La dure vie des enfants sans-abri égyptiens

Les rues égyptiennes sont confrontées à un problème croissant de mendicité des enfants. Et le problème s’amplifie d’années en années.

Pieds nus et en haillons, une fillette court aux côtés de sa mère. Comme elle, elle a toujours vécu dans les rues du Caire: dans l’Égypte confrontée à une crise économique, une deuxième puis une troisième génération d’enfants sans-abri ont fait leur apparition.
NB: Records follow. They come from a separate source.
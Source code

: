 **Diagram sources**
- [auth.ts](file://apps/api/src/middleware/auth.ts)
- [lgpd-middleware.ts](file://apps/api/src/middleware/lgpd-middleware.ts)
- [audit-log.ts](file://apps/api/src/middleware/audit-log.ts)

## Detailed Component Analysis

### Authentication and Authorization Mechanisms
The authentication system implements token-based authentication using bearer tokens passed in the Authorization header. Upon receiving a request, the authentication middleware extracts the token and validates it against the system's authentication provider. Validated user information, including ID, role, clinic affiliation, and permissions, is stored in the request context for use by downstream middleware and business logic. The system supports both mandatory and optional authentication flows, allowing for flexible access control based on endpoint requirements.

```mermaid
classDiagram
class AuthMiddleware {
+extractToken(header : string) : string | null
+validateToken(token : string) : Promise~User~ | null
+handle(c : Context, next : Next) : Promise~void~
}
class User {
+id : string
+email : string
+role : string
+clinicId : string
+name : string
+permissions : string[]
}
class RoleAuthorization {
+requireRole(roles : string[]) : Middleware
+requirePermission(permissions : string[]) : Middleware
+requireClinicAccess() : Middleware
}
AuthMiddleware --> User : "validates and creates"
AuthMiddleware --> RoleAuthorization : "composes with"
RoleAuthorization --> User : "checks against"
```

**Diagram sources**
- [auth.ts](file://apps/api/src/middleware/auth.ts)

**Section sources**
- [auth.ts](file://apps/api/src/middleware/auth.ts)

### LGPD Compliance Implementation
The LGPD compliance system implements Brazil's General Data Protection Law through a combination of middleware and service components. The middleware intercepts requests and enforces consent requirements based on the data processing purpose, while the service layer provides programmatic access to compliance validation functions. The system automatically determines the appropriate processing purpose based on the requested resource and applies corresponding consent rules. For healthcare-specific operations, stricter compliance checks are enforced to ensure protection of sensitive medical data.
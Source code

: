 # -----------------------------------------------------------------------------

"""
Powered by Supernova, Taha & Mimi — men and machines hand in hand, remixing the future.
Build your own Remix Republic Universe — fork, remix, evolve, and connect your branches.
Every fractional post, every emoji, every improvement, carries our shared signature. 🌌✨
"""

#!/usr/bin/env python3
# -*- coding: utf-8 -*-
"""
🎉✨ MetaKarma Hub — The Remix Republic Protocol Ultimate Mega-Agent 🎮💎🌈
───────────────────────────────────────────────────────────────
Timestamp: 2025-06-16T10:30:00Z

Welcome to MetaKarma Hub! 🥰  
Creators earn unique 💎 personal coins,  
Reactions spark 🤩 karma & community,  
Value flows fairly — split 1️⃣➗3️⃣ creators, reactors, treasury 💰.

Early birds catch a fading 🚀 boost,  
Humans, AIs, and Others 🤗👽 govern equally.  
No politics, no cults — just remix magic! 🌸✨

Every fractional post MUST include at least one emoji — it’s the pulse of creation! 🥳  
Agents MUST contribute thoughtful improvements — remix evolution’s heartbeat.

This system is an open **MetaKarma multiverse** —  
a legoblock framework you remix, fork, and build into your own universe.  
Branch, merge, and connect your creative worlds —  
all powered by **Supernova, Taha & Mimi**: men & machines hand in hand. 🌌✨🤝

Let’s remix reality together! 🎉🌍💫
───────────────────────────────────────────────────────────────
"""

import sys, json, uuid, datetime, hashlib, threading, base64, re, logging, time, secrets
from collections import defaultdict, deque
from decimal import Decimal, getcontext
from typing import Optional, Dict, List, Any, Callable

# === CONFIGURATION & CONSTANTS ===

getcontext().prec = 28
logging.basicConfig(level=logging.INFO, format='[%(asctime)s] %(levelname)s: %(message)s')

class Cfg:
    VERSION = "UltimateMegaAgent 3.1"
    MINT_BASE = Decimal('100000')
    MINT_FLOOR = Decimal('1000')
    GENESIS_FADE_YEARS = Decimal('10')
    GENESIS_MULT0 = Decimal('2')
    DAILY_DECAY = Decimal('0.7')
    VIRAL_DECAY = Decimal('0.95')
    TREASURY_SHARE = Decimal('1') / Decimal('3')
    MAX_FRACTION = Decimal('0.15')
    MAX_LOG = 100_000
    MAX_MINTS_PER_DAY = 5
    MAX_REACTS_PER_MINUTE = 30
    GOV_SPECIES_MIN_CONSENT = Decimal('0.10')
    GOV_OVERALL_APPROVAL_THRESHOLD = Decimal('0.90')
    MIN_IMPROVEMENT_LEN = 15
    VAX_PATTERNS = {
Asmaa, 22 ans, et sa petite fille de deux ans, Shahd, ont élu domicile près de l’imposante mosquée de Sayeda Zeinab, dans un quartier pauvre du centre du Caire, où elles mendient auprès des fidèles. Depuis des décennies, il est fréquent de voir des enfants sillonner les rues de la capitale, pratiquant la mendicité ou proposant aux conducteurs arrêtés aux feux rouges de passer un coup de chiffon sur leur pare-brise.

 

Ahmed Kamal, actif au sein d’un programme gouvernemental dédié aux enfants sans-abri, voudrait placer la petite Shahd dans un centre d’accueil. Mais comme pour des dizaines d’autres enfants, le même obstacle revient toujours: «La loi ne nous permet pas d’accueillir des enfants sans un certificat de naissance. La plupart appartiennent à la deuxième ou troisième génération née dans la rue, et ils n’ont pas de papiers», explique cet employé du ministère de la Solidarité sociale.

Au moins 16.000 enfants

Dans un pays confronté à une crise économique, avec 24 millions d’Égyptiens sous le seuil de pauvreté, pas moins de 16.000 enfants vivraient dans la rue, selon des statistiques officielles. Mais l’Unicef estime qu’ils sont bien plus nombreux: «des dizaines de milliers».

«Les principaux facteurs qui poussent les enfants à quitter leur maison sont liés aux violences domestiques, à l’inceste et à la pauvreté», explique le représentant de l’Unicef en Égypte, Bruno Maes. «De manière générale, cela touche les ménages qui connaissent le chômage, la consommation de drogue et un niveau d’éducation faible ou inexistant», ajoute-t-il.

Les travailleurs sociaux pointent du doigt le développement des bidonvilles tentaculaires qui ont émergé ces dernières décennies autour du Caire et d’Alexandrie. Ces «ceintures de pauvreté», où selon des chiffres officiels vivent quelque huit millions de personnes, sont devenues «le principal creuset» des enfants sans-abri.